* **Work request**: Shown below is a listing with pictures; reproduce exactly, and only, the lines between the ones containing "- Watch in the order of Video 1, Video" and "### Criteria for Reliability", inclusive, leaving the pictures out.

* **Extracted material**:
+-------+
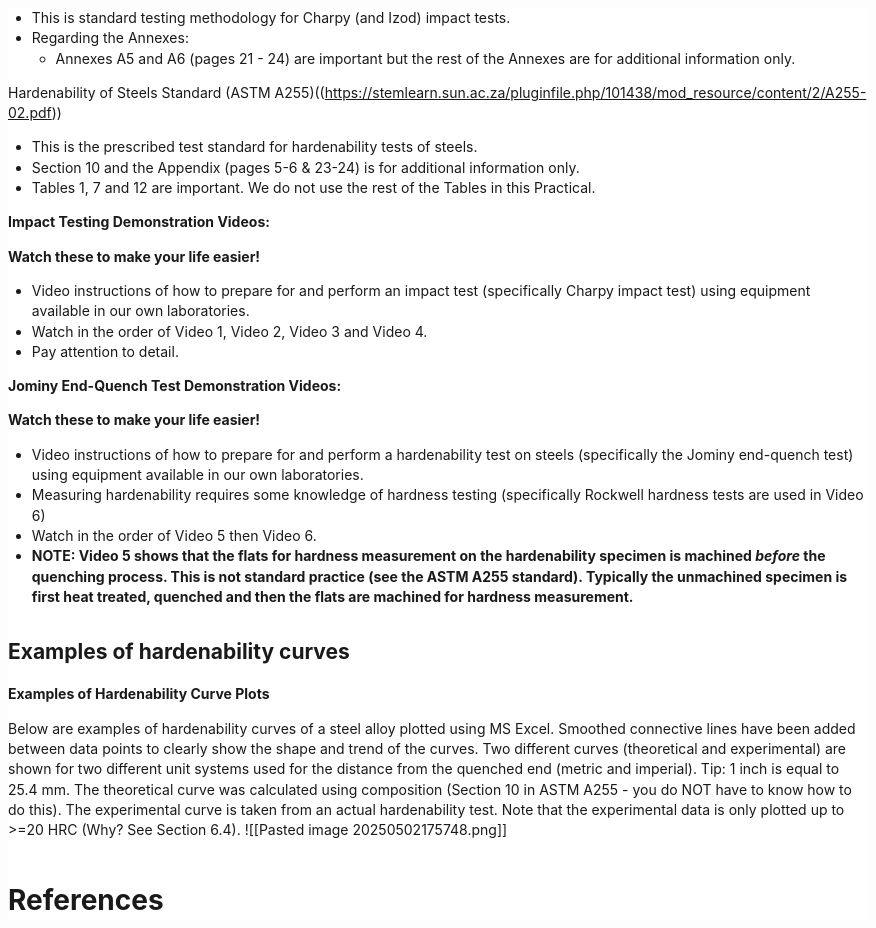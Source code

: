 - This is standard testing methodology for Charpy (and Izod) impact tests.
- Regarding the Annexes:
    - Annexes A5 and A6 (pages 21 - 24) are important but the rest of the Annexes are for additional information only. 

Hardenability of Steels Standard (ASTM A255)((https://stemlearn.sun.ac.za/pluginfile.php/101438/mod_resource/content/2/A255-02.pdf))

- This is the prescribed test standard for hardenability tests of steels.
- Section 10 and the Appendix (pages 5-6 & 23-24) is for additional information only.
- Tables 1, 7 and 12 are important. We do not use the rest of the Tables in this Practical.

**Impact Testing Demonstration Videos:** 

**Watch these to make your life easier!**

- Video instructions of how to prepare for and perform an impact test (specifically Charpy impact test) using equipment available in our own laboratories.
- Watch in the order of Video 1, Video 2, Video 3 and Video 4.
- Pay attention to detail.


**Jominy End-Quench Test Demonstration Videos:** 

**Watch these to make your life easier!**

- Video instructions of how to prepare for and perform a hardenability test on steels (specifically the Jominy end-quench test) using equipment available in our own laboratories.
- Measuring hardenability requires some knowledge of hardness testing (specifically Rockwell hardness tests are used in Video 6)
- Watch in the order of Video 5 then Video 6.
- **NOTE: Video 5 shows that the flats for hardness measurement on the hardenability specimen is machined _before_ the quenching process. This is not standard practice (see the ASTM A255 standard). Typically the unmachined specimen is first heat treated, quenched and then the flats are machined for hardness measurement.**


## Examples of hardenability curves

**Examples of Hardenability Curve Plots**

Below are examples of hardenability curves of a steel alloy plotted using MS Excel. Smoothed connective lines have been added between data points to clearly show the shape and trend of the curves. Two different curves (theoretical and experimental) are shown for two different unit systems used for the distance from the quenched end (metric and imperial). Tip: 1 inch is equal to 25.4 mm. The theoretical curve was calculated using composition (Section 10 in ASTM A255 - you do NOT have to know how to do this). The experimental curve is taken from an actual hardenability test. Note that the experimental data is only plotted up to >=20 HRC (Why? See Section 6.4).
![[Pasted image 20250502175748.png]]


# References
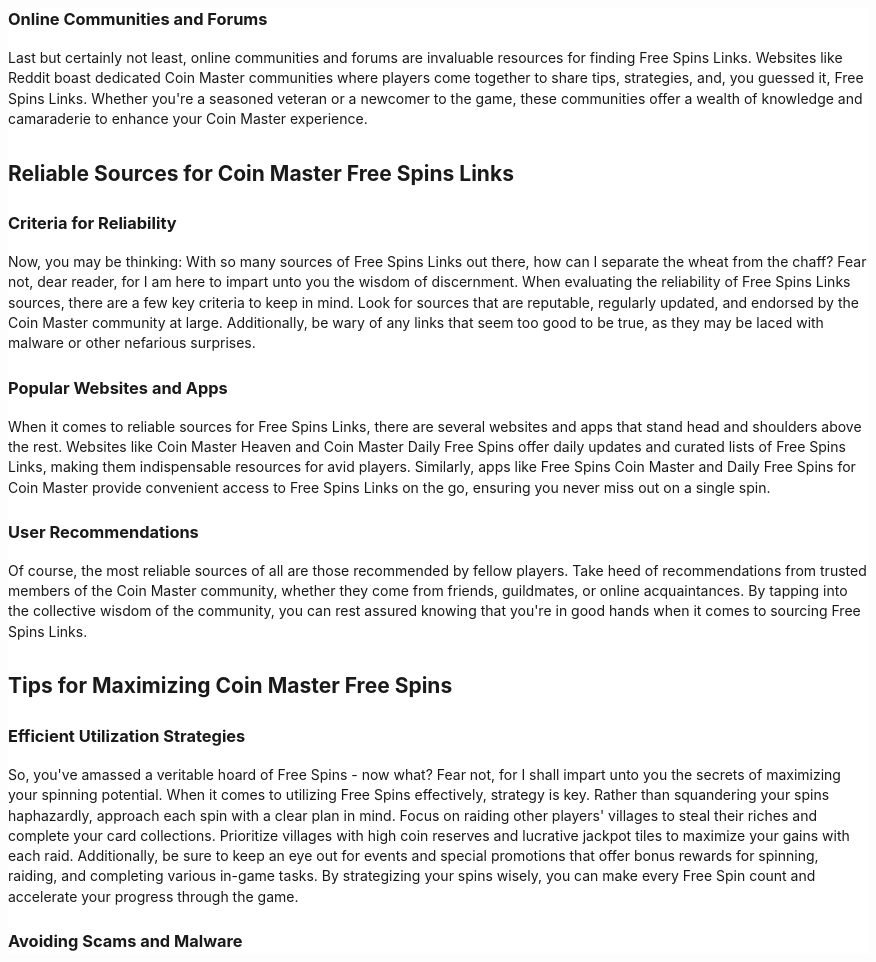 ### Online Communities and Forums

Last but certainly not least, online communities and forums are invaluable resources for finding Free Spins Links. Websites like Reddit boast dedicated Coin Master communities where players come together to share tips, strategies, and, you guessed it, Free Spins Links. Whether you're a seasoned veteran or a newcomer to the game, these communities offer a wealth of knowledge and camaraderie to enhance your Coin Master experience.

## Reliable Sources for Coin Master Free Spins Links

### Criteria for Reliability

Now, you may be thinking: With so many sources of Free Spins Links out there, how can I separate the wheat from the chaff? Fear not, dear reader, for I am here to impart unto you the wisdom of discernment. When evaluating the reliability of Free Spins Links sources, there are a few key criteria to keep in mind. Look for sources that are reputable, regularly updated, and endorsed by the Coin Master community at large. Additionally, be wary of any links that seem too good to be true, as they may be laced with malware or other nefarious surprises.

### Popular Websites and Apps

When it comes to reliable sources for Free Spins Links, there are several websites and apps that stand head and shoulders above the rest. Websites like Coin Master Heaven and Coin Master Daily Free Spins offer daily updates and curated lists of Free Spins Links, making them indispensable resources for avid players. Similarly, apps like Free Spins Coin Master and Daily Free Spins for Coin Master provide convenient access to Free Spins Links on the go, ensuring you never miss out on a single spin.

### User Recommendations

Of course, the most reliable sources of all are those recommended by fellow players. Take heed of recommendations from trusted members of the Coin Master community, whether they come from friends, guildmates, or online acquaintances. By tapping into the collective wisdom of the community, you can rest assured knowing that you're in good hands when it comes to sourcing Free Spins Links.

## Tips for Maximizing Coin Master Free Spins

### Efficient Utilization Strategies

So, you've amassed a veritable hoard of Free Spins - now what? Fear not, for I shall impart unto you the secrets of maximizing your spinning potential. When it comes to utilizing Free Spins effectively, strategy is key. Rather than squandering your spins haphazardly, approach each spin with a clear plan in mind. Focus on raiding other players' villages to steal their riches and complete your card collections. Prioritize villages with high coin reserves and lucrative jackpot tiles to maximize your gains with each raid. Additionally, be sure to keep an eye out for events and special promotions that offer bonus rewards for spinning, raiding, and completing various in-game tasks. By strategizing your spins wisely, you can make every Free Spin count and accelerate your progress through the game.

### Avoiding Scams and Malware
+-------+
* **Solution to this problem**:
- Watch in the order of Video 1, Video 2, Video 3 and Video 4.
- Pay attention to detail.


**Jominy End-Quench Test Demonstration Videos:** 

**Watch these to make your life easier!**

- Video instructions of how to prepare for and perform a hardenability test on steels (specifically the Jominy end-quench test) using equipment available in our own laboratories.
- Measuring hardenability requires some knowledge of hardness testing (specifically Rockwell hardness tests are used in Video 6)
- Watch in the order of Video 5 then Video 6.
- **NOTE: Video 5 shows that the flats for hardness measurement on the hardenability specimen is machined _before_ the quenching process. This is not standard practice (see the ASTM A255 standard). Typically the unmachined specimen is first heat treated, quenched and then the flats are machined for hardness measurement.**


## Examples of hardenability curves

**Examples of Hardenability Curve Plots**

Below are examples of hardenability curves of a steel alloy plotted using MS Excel. Smoothed connective lines have been added between data points to clearly show the shape and trend of the curves. Two different curves (theoretical and experimental) are shown for two different unit systems used for the distance from the quenched end (metric and imperial). Tip: 1 inch is equal to 25.4 mm. The theoretical curve was calculated using composition (Section 10 in ASTM A255 - you do NOT have to know how to do this). The experimental curve is taken from an actual hardenability test. Note that the experimental data is only plotted up to >=20 HRC (Why? See Section 6.4).
![[Pasted image 20250502175748.png]]


# References
 ### Online Communities and Forums

Last but certainly not least, online communities and forums are invaluable resources for finding Free Spins Links. Websites like Reddit boast dedicated Coin Master communities where players come together to share tips, strategies, and, you guessed it, Free Spins Links. Whether you're a seasoned veteran or a newcomer to the game, these communities offer a wealth of knowledge and camaraderie to enhance your Coin Master experience.

## Reliable Sources for Coin Master Free Spins Links

### Criteria for Reliability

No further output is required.